18 janvier 2017

N° 176 - L'expression de mes sentiments distingués




J'entends à la radio qu'écrire une belle carte de vœux au décor enneigé, puis la mettre sous enveloppe, passe maintenant pour des plus suranné. Tout est devenu électronique et virtuel. Aujourd'hui on courrielle, on publie un post, ou bien l'on passe par un système de message succinct. Vous qui êtes de mes disciples sur ce bloc-notes - grâce au protocole de transfert d'hypertexte sécurisé - vous le savez, je fais de mon mieux pour rester dans le coup. Sans me vanter, je crois me débrouiller à peu près, tant avec le matériel dur que le matériel mou. J'ai, au fil des années, ouvert mes fenêtres 7, 8, puis 10 sans trop de problèmes. Je suis plutôt à l'aise pour cheminer sur la toile d'araignée, même en fidélité sans fil. Certes, je n'ai pas encore créé ma page sur le livre des visages ni émis le moindre gazouillis sur mon élégant téléphone. Je dois aussi reconnaitre que je reste un peu embarrassé devant le dièse des étiquettes de hachis et la dent bleue de ma petite souris. Malgré cela - vous êtes nombreux à pouvoir en témoigner - je réussis à présenter mes vœux avec un point de puissance et à faire passer des images par le tu-tuyau.
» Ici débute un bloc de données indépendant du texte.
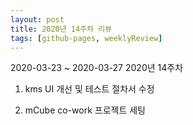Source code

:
 ```yaml
---
layout: post
title: 2020년 14주차 리뷰
tags: [github-pages, weeklyReview]
---
```

2020-03-23 ~ 2020-03-27 2020년 14주차

1. kms UI 개선 및 테스트 절차서 수정

2. mCube co-work 프로젝트 세팅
Je me suis même astreint à m'initier au langage des messageries instantanées, comme "Quoi d'neuf". Et j'ai découvert avec quelle sensibilité, quelle délicatesse on peut, en sélectionnant avec soin quelques émoticônes et en se limitant à la quintessence du verbe, exprimer la variété des situations, l'intensité des émotions, la subtilité des états d'âme, cent fois mieux que des pages d'alexandrins ne parviendraient à le faire. Voyez plutôt l'exemple de ce vers fameux :


Je savoure aussi le raffinement qui permet d'émailler l'entretien, suivant le cas, d'un waouh joyeux ou d'un whoa admiratif. Si l'occasion s'en présente, j'éprouve une véritable jouissance à marquer mon étonnement par un woah surpris, ou mon ironie par un waow moqueur. La palette des nuances est sans limite : je fais mon miel d'une opportunité de placer ici un wow effaré, ou, au contraire, de glisser là un ouhaou consterné.

Et c'est ainsi ("Ah ! Que n'ai-je étudié plus tôt pour savoir tout cela !...") que je suis parvenu à un degré supérieur du langage, à un niveau qui me fait franchir la barrière des espèces puisqu'il ouvre enfin aux singes, à commencer par les babouins, la possibilité de communiquer avec moi. On vient en effet seulement de comprendre qu'ils produisent depuis toujours des vocalisations comparables aux voyelles et qu'ils les combinent aisément pour formuler toutes sortes de whaou, selon les circonstances*. "Ah ! Que cela est beau !..."
 



Lexique

Système de message succinct :      SMS
Disciples :                                           followers
Bloc-notes :                                        blog
Protocole de transfert d'hypertexte sécurisé :                 https
Matériel dur :                   hardware
Matériel mou :                 software
Fenêtres 10 :                     windows 10
Toile d'araignée :              web
Fidélité sans fil :                wireless fidelity (wifi)
Livre des visages :             facebook
Gazouillis :                          tweet
Elégant téléphone :          smartphone
Etiquette de hachis :        hashtag (exemple : #mots//)
Dent bleue :                       bluetooth
Point de puissance :         powerpoint
Tu-tuyau :                           Youtube
Quoi d'neuf  :                    what's up (WhatsApp)
Ah ! Que n'ai-je... :           Le bourgeois gentilhomme (Acte II, scène 5)


2 commentaires:

  1. Même si la maitrise de Pierre sur l'outil informatique n'est plus à démontrer,ce retour aux sources est rafraichissant.L'occasion aussi de rappeler le "mulot" de Jacquot et le "Face de bouc" de je ne sais plus qui.
    Pour les singes, il faudra hélas se dépêcher de comprendre ce qu'ils ont à nous dire avant leur disparition programmée sous peu, s'il faut en croire les dernières nouvelles (in "Le Monde" et "France Inter").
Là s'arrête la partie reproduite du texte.